**Records to process:**
· · · ·
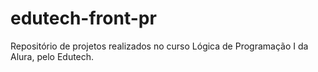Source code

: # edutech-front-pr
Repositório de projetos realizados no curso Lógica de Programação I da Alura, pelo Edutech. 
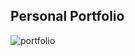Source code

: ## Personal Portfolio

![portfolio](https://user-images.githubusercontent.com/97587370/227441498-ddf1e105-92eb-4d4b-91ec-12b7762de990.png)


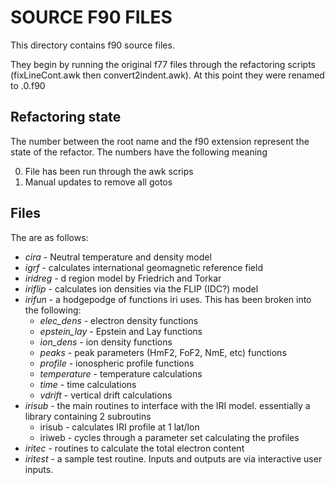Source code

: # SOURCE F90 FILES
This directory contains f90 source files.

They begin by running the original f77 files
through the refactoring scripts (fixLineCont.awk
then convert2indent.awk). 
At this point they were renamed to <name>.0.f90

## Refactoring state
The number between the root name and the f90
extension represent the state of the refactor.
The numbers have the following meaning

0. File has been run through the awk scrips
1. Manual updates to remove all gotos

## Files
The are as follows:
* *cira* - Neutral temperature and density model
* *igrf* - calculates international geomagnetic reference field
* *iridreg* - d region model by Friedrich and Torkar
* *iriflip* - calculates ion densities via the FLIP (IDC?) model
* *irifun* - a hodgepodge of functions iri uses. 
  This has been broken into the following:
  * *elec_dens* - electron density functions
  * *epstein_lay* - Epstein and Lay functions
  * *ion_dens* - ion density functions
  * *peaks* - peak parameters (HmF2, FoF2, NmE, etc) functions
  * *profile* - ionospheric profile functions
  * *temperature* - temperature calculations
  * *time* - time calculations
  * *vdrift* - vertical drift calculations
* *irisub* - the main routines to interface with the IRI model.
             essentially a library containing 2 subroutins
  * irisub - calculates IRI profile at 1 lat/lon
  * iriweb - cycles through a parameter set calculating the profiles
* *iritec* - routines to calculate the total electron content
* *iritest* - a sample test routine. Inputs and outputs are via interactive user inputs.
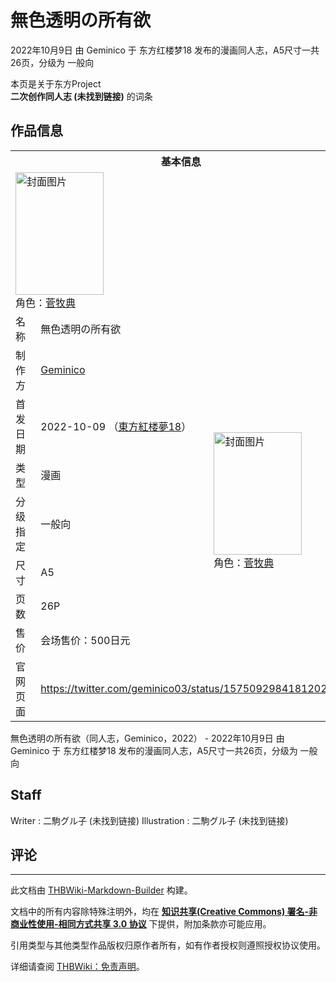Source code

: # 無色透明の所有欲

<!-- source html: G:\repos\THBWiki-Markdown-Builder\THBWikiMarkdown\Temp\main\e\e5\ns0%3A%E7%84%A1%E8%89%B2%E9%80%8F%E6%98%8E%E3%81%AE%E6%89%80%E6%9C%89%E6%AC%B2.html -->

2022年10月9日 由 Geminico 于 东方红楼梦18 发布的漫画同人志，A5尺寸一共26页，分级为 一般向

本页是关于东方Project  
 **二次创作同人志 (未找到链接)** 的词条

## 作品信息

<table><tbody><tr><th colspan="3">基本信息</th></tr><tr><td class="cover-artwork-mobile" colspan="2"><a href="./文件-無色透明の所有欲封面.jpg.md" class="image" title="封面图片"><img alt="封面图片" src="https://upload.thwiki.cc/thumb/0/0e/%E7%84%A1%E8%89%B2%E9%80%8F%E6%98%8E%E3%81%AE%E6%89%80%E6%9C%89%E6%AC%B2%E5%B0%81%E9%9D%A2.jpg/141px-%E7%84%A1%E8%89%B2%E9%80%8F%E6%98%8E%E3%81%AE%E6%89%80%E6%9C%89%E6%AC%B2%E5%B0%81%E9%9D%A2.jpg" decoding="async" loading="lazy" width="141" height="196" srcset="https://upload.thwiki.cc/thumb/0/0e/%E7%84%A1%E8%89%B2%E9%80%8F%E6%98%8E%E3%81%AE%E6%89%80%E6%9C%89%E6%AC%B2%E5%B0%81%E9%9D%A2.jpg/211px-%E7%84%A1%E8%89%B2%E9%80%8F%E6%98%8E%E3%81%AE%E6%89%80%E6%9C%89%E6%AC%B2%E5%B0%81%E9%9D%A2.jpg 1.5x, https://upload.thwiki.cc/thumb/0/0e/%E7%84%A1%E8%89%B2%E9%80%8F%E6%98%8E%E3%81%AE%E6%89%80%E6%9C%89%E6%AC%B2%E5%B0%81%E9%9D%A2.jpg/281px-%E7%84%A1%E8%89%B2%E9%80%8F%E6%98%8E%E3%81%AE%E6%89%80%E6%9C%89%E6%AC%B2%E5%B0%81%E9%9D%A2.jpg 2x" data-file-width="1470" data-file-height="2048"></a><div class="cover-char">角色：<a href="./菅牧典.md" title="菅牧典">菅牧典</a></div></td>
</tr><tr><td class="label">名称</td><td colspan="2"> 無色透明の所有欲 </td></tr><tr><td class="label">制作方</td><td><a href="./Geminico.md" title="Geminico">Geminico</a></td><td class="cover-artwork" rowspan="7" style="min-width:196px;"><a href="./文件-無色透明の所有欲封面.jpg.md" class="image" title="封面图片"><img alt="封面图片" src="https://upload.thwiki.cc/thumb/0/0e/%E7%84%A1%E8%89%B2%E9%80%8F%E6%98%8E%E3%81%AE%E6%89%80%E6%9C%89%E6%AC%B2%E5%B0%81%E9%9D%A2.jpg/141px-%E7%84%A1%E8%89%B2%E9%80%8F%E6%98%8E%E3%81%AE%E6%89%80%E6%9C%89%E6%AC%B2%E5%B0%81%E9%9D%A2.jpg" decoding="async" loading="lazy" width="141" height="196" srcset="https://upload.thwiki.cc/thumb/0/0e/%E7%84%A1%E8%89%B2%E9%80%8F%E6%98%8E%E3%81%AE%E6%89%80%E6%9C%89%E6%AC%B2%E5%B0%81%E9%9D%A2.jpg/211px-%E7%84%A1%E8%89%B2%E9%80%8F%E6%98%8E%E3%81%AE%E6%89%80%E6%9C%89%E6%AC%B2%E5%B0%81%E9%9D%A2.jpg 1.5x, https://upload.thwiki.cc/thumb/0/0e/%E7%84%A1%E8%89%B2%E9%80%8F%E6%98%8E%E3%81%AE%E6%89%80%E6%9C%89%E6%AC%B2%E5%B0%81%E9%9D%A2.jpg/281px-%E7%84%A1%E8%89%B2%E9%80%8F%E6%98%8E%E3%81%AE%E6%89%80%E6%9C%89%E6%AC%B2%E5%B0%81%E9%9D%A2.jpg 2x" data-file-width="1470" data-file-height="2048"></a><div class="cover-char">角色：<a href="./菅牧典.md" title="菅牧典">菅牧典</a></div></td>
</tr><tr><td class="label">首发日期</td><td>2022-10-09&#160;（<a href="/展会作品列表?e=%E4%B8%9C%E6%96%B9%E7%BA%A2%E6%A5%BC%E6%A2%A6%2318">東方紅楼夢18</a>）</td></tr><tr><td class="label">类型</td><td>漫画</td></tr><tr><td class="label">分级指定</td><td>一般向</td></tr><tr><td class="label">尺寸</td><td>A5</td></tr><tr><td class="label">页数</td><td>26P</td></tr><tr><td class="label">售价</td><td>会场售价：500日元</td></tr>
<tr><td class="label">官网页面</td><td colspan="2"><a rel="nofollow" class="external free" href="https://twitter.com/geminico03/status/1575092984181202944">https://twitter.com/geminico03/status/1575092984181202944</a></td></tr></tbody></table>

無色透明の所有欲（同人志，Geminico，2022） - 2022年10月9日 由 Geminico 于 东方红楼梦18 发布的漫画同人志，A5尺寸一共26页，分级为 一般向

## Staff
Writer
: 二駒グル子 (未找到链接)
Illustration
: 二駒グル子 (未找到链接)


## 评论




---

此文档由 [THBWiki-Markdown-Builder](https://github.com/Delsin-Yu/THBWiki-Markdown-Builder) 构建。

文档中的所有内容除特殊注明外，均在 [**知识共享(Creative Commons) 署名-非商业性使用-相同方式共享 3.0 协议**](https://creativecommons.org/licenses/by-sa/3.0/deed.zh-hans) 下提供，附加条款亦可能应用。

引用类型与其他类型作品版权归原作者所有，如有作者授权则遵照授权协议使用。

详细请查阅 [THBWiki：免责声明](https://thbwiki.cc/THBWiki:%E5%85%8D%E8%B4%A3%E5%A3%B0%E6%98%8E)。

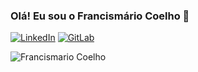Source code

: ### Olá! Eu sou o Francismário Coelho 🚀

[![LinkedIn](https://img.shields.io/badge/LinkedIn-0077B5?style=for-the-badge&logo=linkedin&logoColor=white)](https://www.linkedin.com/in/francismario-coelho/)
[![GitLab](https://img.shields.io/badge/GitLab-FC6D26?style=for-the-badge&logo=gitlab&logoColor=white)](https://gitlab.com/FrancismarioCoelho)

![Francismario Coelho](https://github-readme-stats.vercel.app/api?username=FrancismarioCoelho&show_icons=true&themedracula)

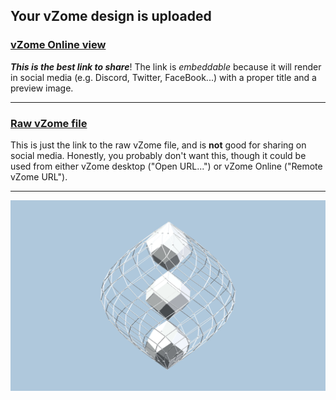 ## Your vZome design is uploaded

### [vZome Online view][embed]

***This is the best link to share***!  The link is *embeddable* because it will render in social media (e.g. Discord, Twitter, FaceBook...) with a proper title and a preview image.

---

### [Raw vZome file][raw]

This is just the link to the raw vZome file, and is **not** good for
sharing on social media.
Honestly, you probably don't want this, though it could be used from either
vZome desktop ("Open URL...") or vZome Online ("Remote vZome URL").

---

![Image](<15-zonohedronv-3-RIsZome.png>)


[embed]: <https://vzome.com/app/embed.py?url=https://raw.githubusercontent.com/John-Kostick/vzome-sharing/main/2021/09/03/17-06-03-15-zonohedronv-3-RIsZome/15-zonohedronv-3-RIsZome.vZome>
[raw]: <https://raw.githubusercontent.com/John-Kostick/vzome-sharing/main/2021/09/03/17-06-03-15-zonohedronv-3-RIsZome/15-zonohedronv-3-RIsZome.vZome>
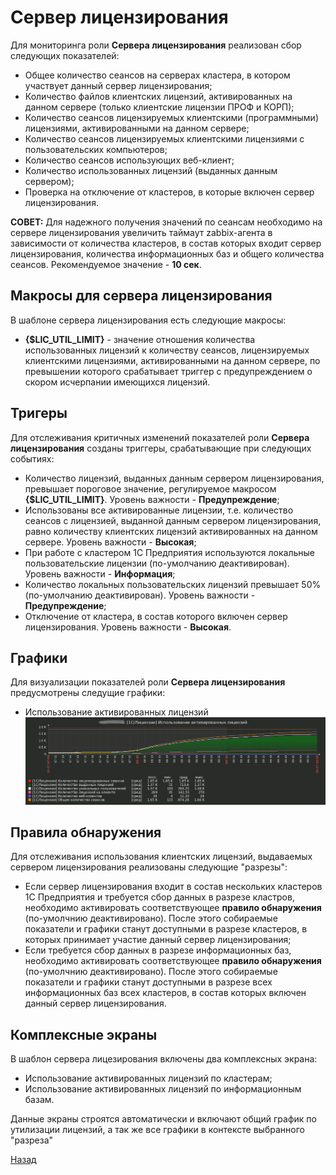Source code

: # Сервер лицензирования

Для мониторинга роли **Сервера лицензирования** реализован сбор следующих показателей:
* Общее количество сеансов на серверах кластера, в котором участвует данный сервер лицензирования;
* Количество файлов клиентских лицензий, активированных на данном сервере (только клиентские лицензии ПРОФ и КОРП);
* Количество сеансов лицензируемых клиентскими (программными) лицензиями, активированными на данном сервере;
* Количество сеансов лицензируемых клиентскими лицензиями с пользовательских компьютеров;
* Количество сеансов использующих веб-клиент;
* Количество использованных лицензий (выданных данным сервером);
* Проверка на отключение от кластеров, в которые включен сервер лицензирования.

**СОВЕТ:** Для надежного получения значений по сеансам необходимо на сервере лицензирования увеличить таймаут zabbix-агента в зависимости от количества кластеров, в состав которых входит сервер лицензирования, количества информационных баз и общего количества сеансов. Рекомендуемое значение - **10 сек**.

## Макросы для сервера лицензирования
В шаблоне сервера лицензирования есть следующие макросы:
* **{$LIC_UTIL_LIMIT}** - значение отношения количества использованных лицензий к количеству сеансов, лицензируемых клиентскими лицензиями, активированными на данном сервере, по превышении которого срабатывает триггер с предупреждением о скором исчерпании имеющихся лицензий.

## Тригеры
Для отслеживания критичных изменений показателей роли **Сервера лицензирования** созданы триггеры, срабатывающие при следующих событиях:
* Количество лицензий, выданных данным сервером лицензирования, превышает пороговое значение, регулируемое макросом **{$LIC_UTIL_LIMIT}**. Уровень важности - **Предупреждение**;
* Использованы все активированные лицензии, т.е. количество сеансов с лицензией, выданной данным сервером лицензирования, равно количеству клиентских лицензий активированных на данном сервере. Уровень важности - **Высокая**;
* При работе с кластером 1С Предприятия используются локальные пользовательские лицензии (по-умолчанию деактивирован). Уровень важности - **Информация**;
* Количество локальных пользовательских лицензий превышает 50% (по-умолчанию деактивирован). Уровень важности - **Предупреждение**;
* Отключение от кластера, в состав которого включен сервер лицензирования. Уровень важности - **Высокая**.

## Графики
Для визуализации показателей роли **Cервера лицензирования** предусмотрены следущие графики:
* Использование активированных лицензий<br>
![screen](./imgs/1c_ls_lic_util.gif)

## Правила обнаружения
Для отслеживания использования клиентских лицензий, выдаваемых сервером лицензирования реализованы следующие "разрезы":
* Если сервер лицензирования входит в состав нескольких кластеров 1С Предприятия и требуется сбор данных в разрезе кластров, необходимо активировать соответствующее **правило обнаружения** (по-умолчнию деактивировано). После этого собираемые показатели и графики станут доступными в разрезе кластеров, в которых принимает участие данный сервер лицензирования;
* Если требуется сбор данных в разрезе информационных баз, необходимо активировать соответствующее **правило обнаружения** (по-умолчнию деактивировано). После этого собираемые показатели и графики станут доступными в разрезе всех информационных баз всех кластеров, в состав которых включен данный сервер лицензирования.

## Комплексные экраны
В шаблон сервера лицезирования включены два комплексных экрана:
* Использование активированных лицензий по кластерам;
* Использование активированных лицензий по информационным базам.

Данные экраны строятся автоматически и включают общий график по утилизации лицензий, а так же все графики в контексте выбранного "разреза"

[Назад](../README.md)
· · · ·
**Task requirements:**
From the records above, repeat exactly the lines from the one with "## Макросы для сервера лицензирования" through the one with "В шаблоне сервера", both included.

**Reply to the exercise:**
## Макросы для сервера лицензирования
В шаблоне сервера лицензирования есть следующие макросы:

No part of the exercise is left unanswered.